Where to Find Funding for Legal Training

Posted by Frank on May 30, 2015 under Studying & Practicing Law, UK Law | Be the First to Comment

Before embarking on a career in the law, you will need a lot of training in the complex intricacies of the British legal system. All this training requires funding, both for payment of fees and to meet your living expenses. Some of this training can be pricey, and not all of it will qualify for assistance from the Student Loans Company.

For some of “the professions,” such as teachers, there are government schemes to provide help with training costs. This is unfortunately not the case with the legal industry. However, there are a few options available for funding.

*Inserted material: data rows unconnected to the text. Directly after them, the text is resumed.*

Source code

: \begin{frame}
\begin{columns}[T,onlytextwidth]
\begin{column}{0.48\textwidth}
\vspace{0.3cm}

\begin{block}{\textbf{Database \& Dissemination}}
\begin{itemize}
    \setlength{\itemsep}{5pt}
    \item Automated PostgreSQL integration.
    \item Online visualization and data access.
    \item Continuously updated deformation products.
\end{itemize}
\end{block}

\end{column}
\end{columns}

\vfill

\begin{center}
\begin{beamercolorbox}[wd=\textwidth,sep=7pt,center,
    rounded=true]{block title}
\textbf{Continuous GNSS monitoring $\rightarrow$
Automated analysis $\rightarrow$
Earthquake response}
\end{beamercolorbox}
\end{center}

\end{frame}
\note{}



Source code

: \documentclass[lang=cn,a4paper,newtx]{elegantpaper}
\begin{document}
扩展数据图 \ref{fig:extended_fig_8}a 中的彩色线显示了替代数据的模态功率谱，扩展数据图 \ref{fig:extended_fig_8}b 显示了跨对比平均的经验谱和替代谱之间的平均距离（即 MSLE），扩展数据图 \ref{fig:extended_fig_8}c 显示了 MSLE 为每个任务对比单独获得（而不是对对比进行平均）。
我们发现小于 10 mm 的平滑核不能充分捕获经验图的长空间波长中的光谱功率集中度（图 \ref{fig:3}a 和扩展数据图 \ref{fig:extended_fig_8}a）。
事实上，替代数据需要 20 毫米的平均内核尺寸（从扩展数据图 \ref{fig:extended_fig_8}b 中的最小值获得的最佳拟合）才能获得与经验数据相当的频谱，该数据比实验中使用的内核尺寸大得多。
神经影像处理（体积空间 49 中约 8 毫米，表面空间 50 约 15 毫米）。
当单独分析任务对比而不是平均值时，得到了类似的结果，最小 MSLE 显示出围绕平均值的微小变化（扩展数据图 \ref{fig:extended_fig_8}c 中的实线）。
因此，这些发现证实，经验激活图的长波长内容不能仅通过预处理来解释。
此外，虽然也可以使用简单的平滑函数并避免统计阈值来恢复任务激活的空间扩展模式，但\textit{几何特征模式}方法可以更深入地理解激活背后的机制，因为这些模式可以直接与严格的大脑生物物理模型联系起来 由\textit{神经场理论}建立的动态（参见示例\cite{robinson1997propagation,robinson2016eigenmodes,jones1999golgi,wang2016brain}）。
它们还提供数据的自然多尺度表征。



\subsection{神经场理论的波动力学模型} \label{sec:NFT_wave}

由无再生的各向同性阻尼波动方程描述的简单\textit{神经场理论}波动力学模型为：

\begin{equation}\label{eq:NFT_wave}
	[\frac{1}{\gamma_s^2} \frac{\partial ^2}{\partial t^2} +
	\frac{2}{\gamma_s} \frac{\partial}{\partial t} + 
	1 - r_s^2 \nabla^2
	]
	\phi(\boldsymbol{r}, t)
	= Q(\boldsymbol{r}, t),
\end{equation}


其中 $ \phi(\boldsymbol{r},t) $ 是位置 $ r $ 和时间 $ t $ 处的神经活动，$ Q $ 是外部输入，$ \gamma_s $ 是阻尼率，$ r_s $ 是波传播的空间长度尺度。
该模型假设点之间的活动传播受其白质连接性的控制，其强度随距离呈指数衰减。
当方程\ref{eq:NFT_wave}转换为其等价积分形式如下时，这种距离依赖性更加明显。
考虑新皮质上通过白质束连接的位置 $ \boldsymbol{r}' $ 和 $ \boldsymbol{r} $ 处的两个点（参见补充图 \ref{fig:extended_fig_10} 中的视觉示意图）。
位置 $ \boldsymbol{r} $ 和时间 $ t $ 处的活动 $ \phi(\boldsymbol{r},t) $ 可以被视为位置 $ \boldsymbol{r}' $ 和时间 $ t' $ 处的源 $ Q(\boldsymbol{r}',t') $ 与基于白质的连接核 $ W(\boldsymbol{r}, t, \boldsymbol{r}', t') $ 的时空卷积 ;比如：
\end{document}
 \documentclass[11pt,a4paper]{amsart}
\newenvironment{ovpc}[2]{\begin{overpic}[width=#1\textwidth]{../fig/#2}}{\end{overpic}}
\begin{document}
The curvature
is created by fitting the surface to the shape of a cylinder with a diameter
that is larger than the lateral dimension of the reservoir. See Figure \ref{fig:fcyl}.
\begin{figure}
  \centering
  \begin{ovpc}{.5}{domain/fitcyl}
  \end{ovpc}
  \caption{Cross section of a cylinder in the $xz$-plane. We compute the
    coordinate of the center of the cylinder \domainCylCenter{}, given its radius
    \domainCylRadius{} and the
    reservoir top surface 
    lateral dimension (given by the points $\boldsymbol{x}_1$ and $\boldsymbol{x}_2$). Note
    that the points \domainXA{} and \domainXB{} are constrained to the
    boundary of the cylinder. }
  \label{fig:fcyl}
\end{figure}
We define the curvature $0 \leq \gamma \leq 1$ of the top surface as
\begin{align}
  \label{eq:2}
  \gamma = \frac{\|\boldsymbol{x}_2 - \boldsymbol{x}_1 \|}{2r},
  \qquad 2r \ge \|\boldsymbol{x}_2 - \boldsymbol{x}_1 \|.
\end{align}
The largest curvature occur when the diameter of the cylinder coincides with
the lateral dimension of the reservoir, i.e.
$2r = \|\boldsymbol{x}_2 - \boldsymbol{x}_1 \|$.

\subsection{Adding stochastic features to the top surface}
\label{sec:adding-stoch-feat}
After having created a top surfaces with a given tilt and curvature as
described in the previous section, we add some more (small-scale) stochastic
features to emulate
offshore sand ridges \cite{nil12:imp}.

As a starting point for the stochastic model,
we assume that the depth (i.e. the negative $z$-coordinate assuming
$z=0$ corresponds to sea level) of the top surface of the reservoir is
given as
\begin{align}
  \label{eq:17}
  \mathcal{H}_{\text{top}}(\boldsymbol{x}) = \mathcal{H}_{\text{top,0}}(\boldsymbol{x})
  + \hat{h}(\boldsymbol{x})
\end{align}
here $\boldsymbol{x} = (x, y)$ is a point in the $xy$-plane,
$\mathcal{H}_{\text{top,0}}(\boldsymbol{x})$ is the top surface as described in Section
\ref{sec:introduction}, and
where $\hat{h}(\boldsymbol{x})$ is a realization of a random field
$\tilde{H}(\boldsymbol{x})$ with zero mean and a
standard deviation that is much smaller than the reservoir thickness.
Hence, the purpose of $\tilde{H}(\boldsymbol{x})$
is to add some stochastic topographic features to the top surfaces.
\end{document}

What are the Costs of Legal Training

The first step in training for a legal career will be a degree. Aside from living expenses, these will carry standard university tuition fees – currently up to £9,000 a year in England and Wales, as well as in Scotland unless this is your home region. The degree lasts three years.

If you study a subject other than law, then you will have to undertake a Graduate Diploma in Law, commonly known as a conversion course. This can cost between £7,500 and £10,000.

After you graduate, further training will be necessary. If you aim to become a barrister, you will have to complete a Barrister Practice Training Course (BPTC), costing at least £11,000 and potentially up to £16,950.

If you aim to become a solicitor, on the other hand, then after graduation you will have to complete a year-long course known as a Legal Practice Course. The price tag on this is lower than that attached to a BPTC, but still will still come in at £8,000 minimum and up to £13,500.

Total fees associated with legal training, therefore, can be up to £53,950 for barristers and £50,500 for solicitors. If your degree is in law and you don’t need a conversion course, this knocks £10,000 off each figure, but still leaves over £40,000 in fees.

Funding Options

For your first degree, you will qualify for student loans to fund your study just as any other student does – assuming you have not attended university before.

For your training after graduation, there are a few options available to you. One possibility is a specialist loan. While the Student Loans Company may no longer be willing to help you, some private lenders offer loans specially designed to help with legal training costs. You could also potentially qualify for low-interest postgraduate loans known as Professional Career and Development Loans (PCDL).

There are also some scholarships and bursaries available. For solicitors, these come from bodies such as The Law Society, while barristers-to-be may be able to access schemes from the likes of the Bar Council.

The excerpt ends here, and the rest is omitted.